Obtaining WARC files from TLDs

149 views
Skip to first unread message

Rens Oliemans

unread,
Jan 27, 2021, 3:47:26 PM1/27/21
to Common Crawl
Hi everyone! I have been trying to download WARC files for a lot of web pages from a specific TLD, but am not sure how to proceed.
Let's take .fr for example for 2020-50, then my approach was as follows:
grep '^fr' cluster-2020-50.idx | cut -f 2 | uniq
> cdx-00190.gz, cdx-00191.gz, cdx-00192.gz, cdx-00193.gz, cdx-00194.gz

However, when I take a look at these .gz files, I see a lot of domains with the following structure:
"urlinfo, mime, url, length, offset, ..., filename"
where filename is something like "crawl-data/CC-MAIN-2020-50/segments/xxx/warc/CC-MAIN-2020...-...warc.gz"
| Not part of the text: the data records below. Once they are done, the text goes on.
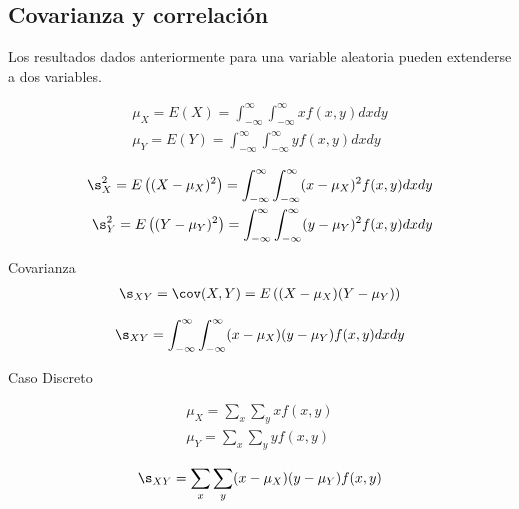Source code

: \subsection{Covarianza y correlación}

Los resultados dados anteriormente para una variable aleatoria pueden extenderse a dos variables.


{}

\begin{equation}
 \label{eq:0.3.43}
 \begin{split}
  \mu_{X}=E(X)=\int_{-\infty}^{\infty}\int_{-\infty}^{\infty} xf(x,y)dxdy\\ 
  \mu_{Y}=E(Y)=\int_{-\infty}^{\infty}\int_{-\infty}^{\infty}
  yf(x,y)dxdy
 \end{split}
\end{equation}





\begin{equation}
 \label{eq:0.3.44}
 \begin{split}
  \s^{2}_{X}=E\left( (X-\mu_{X})^{2} \right)=\int_{-\infty}^{\infty}\int_{-\infty}^{\infty} (x-\mu_{X})^2f(x,y)dxdy\\ 
  \s^{2}_{Y}=E\left( (Y-\mu_{Y})^{2} \right)=\int_{-\infty}^{\infty}\int_{-\infty}^{\infty} (y-\mu_{Y})^2f(x,y)dxdy
 \end{split}
\end{equation}


{Covarianza}
 \begin{align}
 \label{eq:0.3.45}
  \s_{XY}=\cov(X,Y)=E\left( (X-\mu_{X})(Y-\mu_{Y}) \right)
 \end{align}



 \begin{align}
  \label{eq:0.3.46}
  \s_{XY}=\int_{-\infty}^{\infty}
  \int_{-\infty}^{\infty}
  (x-\mu_{X})(y-\mu_{Y})f(x,y)dxdy
 \end{align}


{Caso Discreto}

 \begin{equation}
  \begin{split}
   \mu_{X}=\sum_{x}\sum_{y}xf(x,y) \\
  \mu_{Y}=\sum_{x}\sum_{y}yf(x,y)
  \end{split}
 \end{equation}



 \begin{align}
  \label{eq:0.3.48}
  \s_{XY}=\sum_{x}\sum_{y}(x-\mu_{X})(y-\mu_{Y})f(x,y)
 \end{align}




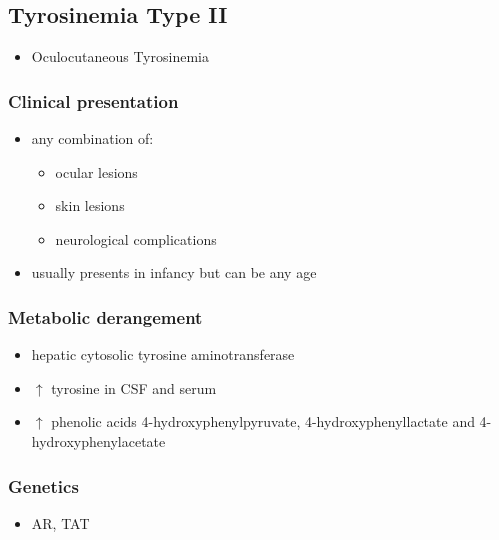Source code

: \documentclass{scrartcl}
\begin{document}
\subsection{Tyrosinemia Type II}
\label{sec:org7753b0a}
\begin{itemize}
\item Oculocutaneous Tyrosinemia
\end{itemize}
\subsubsection{Clinical presentation}
\label{sec:orgd286fd0}
\begin{itemize}
\item any combination of: 
\begin{itemize}
\item ocular lesions
\item skin lesions
\item neurological complications
\end{itemize}
\item usually presents in infancy but can be any age
\end{itemize}

\subsubsection{Metabolic derangement}
\label{sec:org2813a57}
\begin{itemize}
\item hepatic cytosolic tyrosine aminotransferase
\end{itemize}
\begin{itemize}
\item \(\uparrow\) tyrosine in CSF and serum
\end{itemize}
\begin{itemize}
\item \(\uparrow\) phenolic acids 4-hydroxyphenylpyruvate,
4-hydroxyphenyllactate and 4-hydroxyphenylacetate
\end{itemize}

\subsubsection{Genetics}
\label{sec:org20b92b9}
\begin{itemize}
\item AR, TAT
\end{itemize}
\end{document}
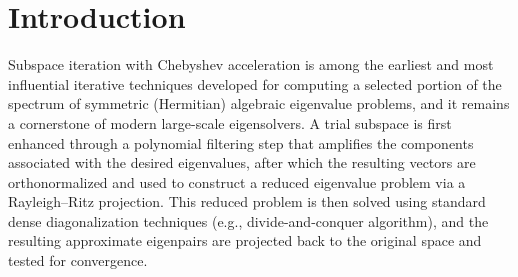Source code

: \section{Introduction}
\label{sec-1}

Subspace iteration with Chebyshev acceleration is among the earliest and most influential iterative techniques developed for computing a selected portion of the spectrum of symmetric (Hermitian) algebraic eigenvalue problems, and it remains a cornerstone of modern large-scale eigensolvers. A trial subspace is first enhanced through a polynomial filtering step that amplifies the components associated with the desired eigenvalues, after which the resulting vectors are orthonormalized and used to construct a reduced eigenvalue problem via a Rayleigh–Ritz projection. This reduced problem is then solved using standard dense diagonalization techniques (e.g., divide-and-conquer algorithm), and the resulting approximate eigenpairs are projected back to the original space and tested for convergence. 

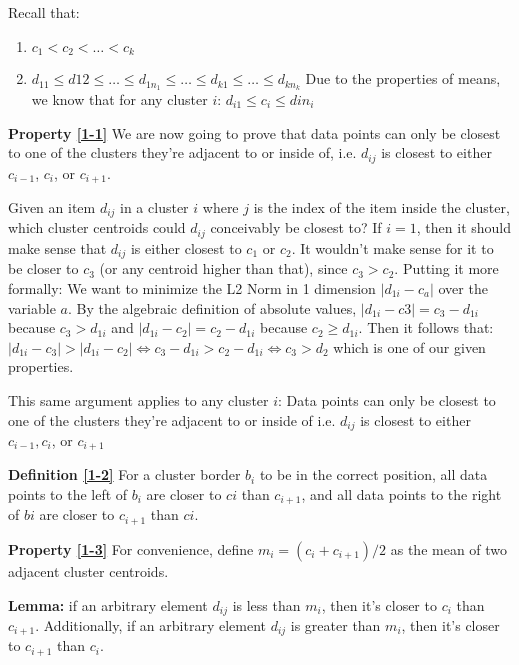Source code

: \documentclass[conference]{IEEEtran}
\begin{document}
Recall that:
\begin{enumerate}
\item $c_1 < c_2 < \dots < c_k$
\item $d_{11} \leq d12 \leq \dots \leq d_{1n_1} \leq \dots \leq d_{k1} \leq \dots \leq d_{kn_k}$
Due to the properties of means, we know that for any cluster $i$:
$d_{i1} \leq c_i \leq din_i$
\end{enumerate}

\textbf{Property \ref{1-1}}
We are now going to prove that data points can only be closest to one of the clusters they’re adjacent to or inside of,
i.e. $d_{ij}$ is closest to either $c_{i-1}$, $c_i$, or $c_{i+1}$.

Given an item $d_{ij}$ in a cluster $i$ where $j$ is the index of the item inside the cluster, which cluster centroids could $d_{ij}$ conceivably be closest to?
If $i=1$, then it should make sense that $d_{ij}$ is either closest to $c_1$ or $c_2$. It wouldn’t make sense for it to be closer to $c_3$ (or any centroid higher than that), since $c_3 > c_2$.
Putting it more formally: We want to minimize the L2 Norm in 1 dimension $|d_{1i} - c_a|$ over the variable $a$.
By the algebraic definition of absolute values, $|d_{1i}-c3| = c_3-d_{1i}$ because $c_3 > d_{1i}$ and $|d_{1i}-c_2| = c_2-d_{1i}$ because $c_2 \geq d_{1i}$.
Then it follows that:
$|d_{1i} - c_3| > |d_{1i} - c_2| \iff c_3 - d_{1i} > c_2 - d_{1i} \iff c_3 > d_2$ which is one of our given properties.

This same argument applies to any cluster $i$: Data points can only be closest to one of the clusters they’re adjacent to or inside of
i.e. $d_{ij}$ is closest to either $c_{i-1}, c_i$, or $c_{i+1}$

\textbf{Definition \ref{1-2}}
For a cluster border $b_i$ to be in the correct position, all data points to the left of $b_i$ are closer to $ci$ than $c_{i+1}$, and all data points to the right of $bi$ are closer to $c_{i+1}$ than $ci$.

\textbf{Property \ref{1-3}}
For convenience, define $m_i = (c_i+c_{i+1})/2$ as the mean of two adjacent cluster centroids.

\textbf{Lemma:}
if an arbitrary element $d_{ij}$ is less than $m_i$, then it’s closer to $c_i$ than $c_{i+1}$.
Additionally, if an arbitrary element $d_{ij}$ is greater than $m_i$, then it’s closer to $c_{i+1}$ than $c_i$.
\end{document}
But I want to get a lot of WARC files for a spefic domain, so it seems really inefficient to ask the s3 server to get me (a part of) a .warc.gz file for each domain.
Rather, I'd like to get a huge .warc.gz file and process it locally, filtering the irrelevant pages. How would I go about doing this?


Sebastian Nagel

unread,
Jan 28, 2021, 5:34:39 AM1/28/21
to common...@googlegroups.com
Hi Rens,

> it seems really inefficient to ask the s3 server to get me (a part of) a .warc.gz file

No, sending range requests to S3 is actually quite efficient.

Just in case you've missed it: using the WARC file name, record offset and length,
you can send a range request to pick only the records selected from the index. See:
https://groups.google.com/g/common-crawl/c/iZVW5ai9jQI/m/9RKQll_lAQAJ
https://groups.google.com/g/common-crawl/c/7nVhY9D1qa0/m/QMAUukYsCAAJ


> Rather, I'd like to get a huge .warc.gz file and process it locally, filtering the irrelevant pages.
> How would I go about doing this?

Use Greg's cdx-toolkit (https://pypi.org/project/cdx-toolkit/) to query the CDX index and write
all matched records into a WARC file - see the command "warc".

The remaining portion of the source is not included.